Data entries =
=== Section Start ===
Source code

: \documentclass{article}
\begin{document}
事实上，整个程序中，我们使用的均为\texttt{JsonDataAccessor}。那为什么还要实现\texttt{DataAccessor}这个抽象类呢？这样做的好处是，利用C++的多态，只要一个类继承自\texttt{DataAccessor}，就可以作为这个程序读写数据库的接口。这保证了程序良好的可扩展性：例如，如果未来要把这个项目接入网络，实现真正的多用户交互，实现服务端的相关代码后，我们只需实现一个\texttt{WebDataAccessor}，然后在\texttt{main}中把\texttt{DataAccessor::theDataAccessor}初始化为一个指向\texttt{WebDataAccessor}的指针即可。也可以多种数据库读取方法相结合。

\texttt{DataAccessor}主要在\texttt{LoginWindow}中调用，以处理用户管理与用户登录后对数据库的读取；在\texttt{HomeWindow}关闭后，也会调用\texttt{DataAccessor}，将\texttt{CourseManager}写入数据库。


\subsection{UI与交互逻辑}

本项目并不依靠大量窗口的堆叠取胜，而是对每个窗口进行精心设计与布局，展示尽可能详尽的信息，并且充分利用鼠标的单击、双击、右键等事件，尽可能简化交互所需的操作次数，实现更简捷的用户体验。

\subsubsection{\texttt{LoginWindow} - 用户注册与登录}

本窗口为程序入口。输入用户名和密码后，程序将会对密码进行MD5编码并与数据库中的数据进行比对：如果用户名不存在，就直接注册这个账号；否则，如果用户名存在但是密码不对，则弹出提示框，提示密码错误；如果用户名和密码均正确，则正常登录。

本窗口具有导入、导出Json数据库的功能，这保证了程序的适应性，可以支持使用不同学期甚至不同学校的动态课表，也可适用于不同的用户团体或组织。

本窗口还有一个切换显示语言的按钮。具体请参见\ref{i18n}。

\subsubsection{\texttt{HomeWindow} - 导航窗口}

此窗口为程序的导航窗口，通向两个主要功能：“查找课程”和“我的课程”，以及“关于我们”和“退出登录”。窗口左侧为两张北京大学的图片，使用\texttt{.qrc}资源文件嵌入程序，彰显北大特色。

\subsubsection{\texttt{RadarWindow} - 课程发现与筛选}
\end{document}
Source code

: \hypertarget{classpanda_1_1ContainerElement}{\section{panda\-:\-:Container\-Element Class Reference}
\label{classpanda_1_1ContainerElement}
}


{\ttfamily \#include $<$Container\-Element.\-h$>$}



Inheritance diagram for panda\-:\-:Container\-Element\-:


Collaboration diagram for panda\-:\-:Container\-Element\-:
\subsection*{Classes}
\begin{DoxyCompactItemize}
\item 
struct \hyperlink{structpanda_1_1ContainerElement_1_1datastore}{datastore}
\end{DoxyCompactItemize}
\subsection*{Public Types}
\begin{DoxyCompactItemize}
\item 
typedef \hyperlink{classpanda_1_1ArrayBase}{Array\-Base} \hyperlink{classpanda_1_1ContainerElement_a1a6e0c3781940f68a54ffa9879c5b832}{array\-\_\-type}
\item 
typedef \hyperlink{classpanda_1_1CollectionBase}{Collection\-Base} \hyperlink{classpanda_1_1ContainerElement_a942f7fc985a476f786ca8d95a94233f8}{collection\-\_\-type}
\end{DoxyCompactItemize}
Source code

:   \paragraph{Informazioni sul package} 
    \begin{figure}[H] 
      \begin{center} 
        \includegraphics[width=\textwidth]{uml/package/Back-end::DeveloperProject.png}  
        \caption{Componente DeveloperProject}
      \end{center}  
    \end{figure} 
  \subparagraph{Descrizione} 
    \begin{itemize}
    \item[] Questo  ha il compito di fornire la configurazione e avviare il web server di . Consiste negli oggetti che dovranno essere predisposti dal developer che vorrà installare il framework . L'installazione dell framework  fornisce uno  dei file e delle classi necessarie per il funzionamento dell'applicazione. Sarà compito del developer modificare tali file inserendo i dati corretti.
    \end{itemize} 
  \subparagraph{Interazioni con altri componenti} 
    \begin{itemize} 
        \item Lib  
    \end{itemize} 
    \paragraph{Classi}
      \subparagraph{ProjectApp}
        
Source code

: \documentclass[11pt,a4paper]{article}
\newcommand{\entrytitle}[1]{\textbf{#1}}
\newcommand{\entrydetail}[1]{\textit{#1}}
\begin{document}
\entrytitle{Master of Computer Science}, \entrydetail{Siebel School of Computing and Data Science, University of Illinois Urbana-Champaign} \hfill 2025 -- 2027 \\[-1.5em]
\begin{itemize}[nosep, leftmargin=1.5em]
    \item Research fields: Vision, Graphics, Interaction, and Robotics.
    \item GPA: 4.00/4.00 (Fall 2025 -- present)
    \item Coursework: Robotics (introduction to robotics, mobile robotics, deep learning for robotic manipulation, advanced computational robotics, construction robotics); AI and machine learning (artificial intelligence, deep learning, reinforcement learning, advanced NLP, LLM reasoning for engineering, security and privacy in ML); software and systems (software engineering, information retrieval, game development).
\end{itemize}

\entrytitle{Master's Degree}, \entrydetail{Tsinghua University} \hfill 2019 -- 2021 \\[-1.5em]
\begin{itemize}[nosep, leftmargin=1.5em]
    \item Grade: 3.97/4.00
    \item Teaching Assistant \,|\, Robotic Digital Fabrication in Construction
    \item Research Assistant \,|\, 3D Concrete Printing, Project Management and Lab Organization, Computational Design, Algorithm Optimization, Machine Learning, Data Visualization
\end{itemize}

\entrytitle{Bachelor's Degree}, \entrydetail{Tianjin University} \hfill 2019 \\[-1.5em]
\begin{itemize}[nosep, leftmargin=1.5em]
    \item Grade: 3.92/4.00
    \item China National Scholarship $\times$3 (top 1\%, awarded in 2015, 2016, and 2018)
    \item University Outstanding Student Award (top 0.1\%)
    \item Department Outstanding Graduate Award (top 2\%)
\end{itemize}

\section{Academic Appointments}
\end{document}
=== Section End ===
What to work on = Look through the data and show every line containing "entrydetail".

Solution for this exercise =
\newcommand{\entrydetail}[1]{\textit{#1}}
\entrytitle{Master of Computer Science}, \entrydetail{Siebel School of Computing and Data Science, University of Illinois Urbana-Champaign} \hfill 2025 -- 2027 \\[-1.5em]
\entrytitle{Master's Degree}, \entrydetail{Tsinghua University} \hfill 2019 -- 2021 \\[-1.5em]
\entrytitle{Bachelor's Degree}, \entrydetail{Tianjin University} \hfill 2019 \\[-1.5em]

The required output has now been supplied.